By Michael Scoular (The Cascade) – Email
Print Edition: November 21, 2012
The problem of where to begin talking about or showing something as great and repeatedly interpreted as Abraham Lincoln is solved by screenwriter Tony Kushner by zeroing in on one vote, one sequence of politicking, meeting and doing. In this case it’s the contested 13th amendment to the constitution, and within that partisan battle, the question of if it is for the ideas that will touch others or for personal gain this argument is being carried through high profile ballot. It’s a question that doesn’t feel out of place in any era, and yet director Steven Spielberg does not conflate time periods.
Rather, Spielberg is concerned with burrowing into the faces behind the figures behind the figures modern popular history has erected as symbols. The image of Lincoln is important here, and Daniel Day-Lewis does his method best to mimic the iconic voice and appearance, but Spielberg places him as only one part of a gigantic working country.

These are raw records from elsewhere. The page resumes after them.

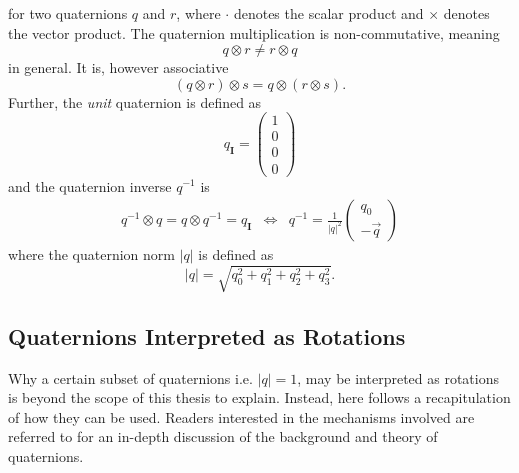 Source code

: \documentclass{LTHthesis}
\begin{document}
%
for two quaternions $q$ and $r$, where $\cdot$ denotes the scalar product and $\times$ denotes the vector product. The quaternion multiplication is non-commutative, meaning
%
\begin{equation}
{q}\otimes {r} \neq {r} \otimes {q}
\end{equation}
%
in general. It is, however associative
%
\begin{equation}
({q}\otimes{r})\otimes{s} = {q}\otimes({r}\otimes{s}).
\label{equation:quat_asso}
\end{equation} 
%
Further, the \emph{unit} quaternion is defined as
%
\begin{equation}
{q_{\mathbf{I}}}=\left(\begin{array}{c}1\\ 0 \\ 0 \\ 0\end{array}\right)
\end{equation}
%
and the quaternion inverse $q^{-1}$ is
%
\begin{eqnarray}
q^{-1}\otimes q = q\otimes q^{-1} = q_{\mathbf{I}} &\Leftrightarrow& q^{-1} = \frac{1}{|q|^2}\left(\begin{array}{c}q_0\\ -\vec{q}\end{array}\right)
\end{eqnarray}
%
where the quaternion norm $|q|$ is defined as
%
\begin{equation}
|q| = \sqrt{q_0^2+q_1^2+q_2^2+q_3^2 }.
\end{equation} 
%
\subsection{Quaternions Interpreted as Rotations}
%
Why a certain subset of quaternions i.e. $|q|=1$, may be interpreted as rotations is beyond the scope of this thesis to explain. Instead, here follows a recapitulation of how they can be used. Readers interested in the mechanisms involved are referred to \cite{kuip98} for an in-depth discussion of the background and theory of quaternions. 
\end{document}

Lincoln is not the sole narrator of his own story—while some characters seem able to see that their actions will become a part of history, and this is something that makes Lincoln stand out as well—this is not the portrayal of a single, extraordinary man. There is a deep knowledge in Day-Lewis’ performance of physical limitations and the tact in slowness, deliberation, but manipulation can only travel so far. Lincoln is only someone Spielberg can cut to during the most important decision-making scenes, and once the engineering of creating support for Lincoln’s forced vote begins, the movie comes to belong to the numerous cast of character actors, in roles of heisted opinion (John Hawkes, James Spader) and, markedly similar to Lincoln, careful weighing of options (David Strathairn, Tommy Lee Jones). Lincoln is the extraordinary start, but there are uncountable interlocking pieces that must exist, and by Kushner’s chosen starting point have existed, beforehand.

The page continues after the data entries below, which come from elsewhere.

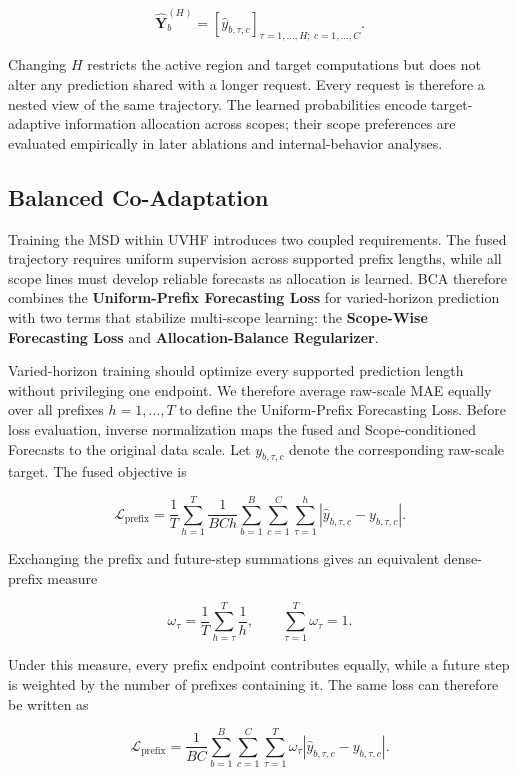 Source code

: \documentclass[final,3p,times]{elsarticle}
\newif\ifshowrevisions
\newcommand{\rev}[1]{\ifshowrevisions\textcolor{revisionblue}{#1}\else#1\fi}
\begin{document}
\[
\widehat{\mathbf Y}_b^{(H)}
=
\left[
\widehat y_{b,\tau,c}
\right]_{\tau=1,\ldots,H;\ c=1,\ldots,C}.
\]


Changing $H$ restricts the active region and target computations but does not alter any prediction shared with a longer request. Every request is therefore a nested view of the same trajectory. The learned probabilities encode target-adaptive information allocation across scopes; their scope preferences are evaluated empirically in later ablations and internal-behavior analyses.

\subsection{\rev{Balanced Co-Adaptation}}


\rev{Training the MSD within UVHF introduces two coupled requirements.} The fused trajectory requires uniform supervision across supported prefix lengths, while all scope lines must develop reliable forecasts as allocation is learned. \rev{BCA therefore combines the \textbf{Uniform-Prefix Forecasting Loss} for varied-horizon prediction with two terms that stabilize multi-scope learning: the \textbf{Scope-Wise Forecasting Loss} and \textbf{Allocation-Balance Regularizer}.}

Varied-horizon training should optimize every supported prediction length without privileging one endpoint. We therefore average raw-scale MAE equally over all prefixes $h=1,\ldots,T$ to define the Uniform-Prefix Forecasting Loss. Before loss evaluation, inverse normalization maps the fused and Scope-conditioned Forecasts to the original data scale. Let $y_{b,\tau,c}$ denote the corresponding raw-scale target. The fused objective is

\[
\mathcal L_{\mathrm{prefix}}
=
\frac{1}{T}
\sum_{h=1}^{T}
\frac{1}{BCh}
\sum_{b=1}^{B}
\sum_{c=1}^{C}
\sum_{\tau=1}^{h}
\left|
\widehat y_{b,\tau,c}-y_{b,\tau,c}
\right|.
\]


Exchanging the prefix and future-step summations gives an equivalent dense-prefix measure

\[
\omega_\tau
=
\frac{1}{T}
\sum_{h=\tau}^{T}
\frac{1}{h},
\qquad
\sum_{\tau=1}^{T}\omega_\tau=1.
\]


Under this measure, every prefix endpoint contributes equally, while a future step is weighted by the number of prefixes containing it. The same loss can therefore be written as

\[
\mathcal L_{\mathrm{prefix}}
=
\frac{1}{BC}
\sum_{b=1}^{B}
\sum_{c=1}^{C}
\sum_{\tau=1}^{T}
\omega_\tau
\left|
\widehat y_{b,\tau,c}-y_{b,\tau,c}
\right|.
\]
\end{document}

Adolescence and before have always been associated with Spielberg, and so it is no surprise that they figure in strongly here. Lincoln’s relationship with his two sons Tad (Gulliver McGrath) and Robert (Joseph Gordon-Levitt) are suffused with alternate views – tender love and a stopping, slowing to the course of events in the first sense, a reactive discipline and fierce snappiness in the scenes of the second. And yet because of the wider expanse Spielberg details, not only do they not overtake the movie, though they appear fully formed within it, but by the time final actions are taken, they have been sidelined – just one of many, even if Spielberg trains his camera on them as centres rather than peripheral objects. In handling huge amounts of history, Spielberg both identifies a core that is felt in the best scenes of Lincoln, and leaves accounts and half-formed thoughts out, noticeable only because their effusive depiction is briefly there before it’s taken away. In one scene Mrs. Lincoln (Sally Field) bemoans the fact that everyone always has, and likely always will consider her nothing but Mrs. Lincoln, with no defining characteristic except rumoured hysteria.

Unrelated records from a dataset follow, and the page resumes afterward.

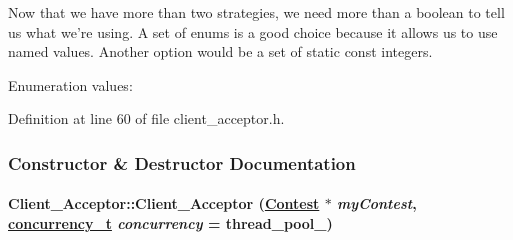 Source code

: Now that we have more than two strategies, we need more than a boolean to tell us what we're using. A set of enums is a good choice because it allows us to use named values. Another option would be a set of static const integers. \begin{Desc}
\item[Enumeration values: ]\par
\begin{description}
\item[{\em 
\hypertarget{classClient__Acceptor_Client__Acceptors4Client__Acceptors1}{
{\em single\_\-threaded\_\-}}
\label{classClient__Acceptor_Client__Acceptors4Client__Acceptors1}
}]\item[{\em 
\hypertarget{classClient__Acceptor_Client__Acceptors4Client__Acceptors2}{
{\em thread\_\-per\_\-connection\_\-}}
\label{classClient__Acceptor_Client__Acceptors4Client__Acceptors2}
}]\item[{\em 
\hypertarget{classClient__Acceptor_Client__Acceptors4Client__Acceptors3}{
{\em thread\_\-pool\_\-}}
\label{classClient__Acceptor_Client__Acceptors4Client__Acceptors3}
}]\end{description}
\end{Desc}



Definition at line 60 of file client\_\-acceptor.h.

\subsubsection{Constructor \& Destructor Documentation}
\hypertarget{classClient__Acceptor_Client__Acceptora0}{
\paragraph[Client\_\-Acceptor]{\setlength{\rightskip}{0pt plus 5cm}Client\_\-Acceptor::Client\_\-Acceptor (\hyperlink{classContest}{Contest} $\ast$ {\em my\-Contest}, \hyperlink{classClient__Acceptor_Client__Acceptors4}{concurrency\_\-t} {\em concurrency} = thread\_\-pool\_\-)}\hfill}
\label{classClient__Acceptor_Client__Acceptora0}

Though Spielberg is unable to devote enough time or break from form to challenge this assertion, there is one solitary moment, when Field’s unsatisfying role is given new meaning. She speaks of the necessity of “[putting] on a face,” and in a single cut is transformed. It’s the economy of Spielberg’s tendency toward unsubtle ways, and as in the loving fades of Mrs. Narracott’s yarnwork in last year’s War Horse, even if it’s one instance, it is that one that remains in memory above all the rest.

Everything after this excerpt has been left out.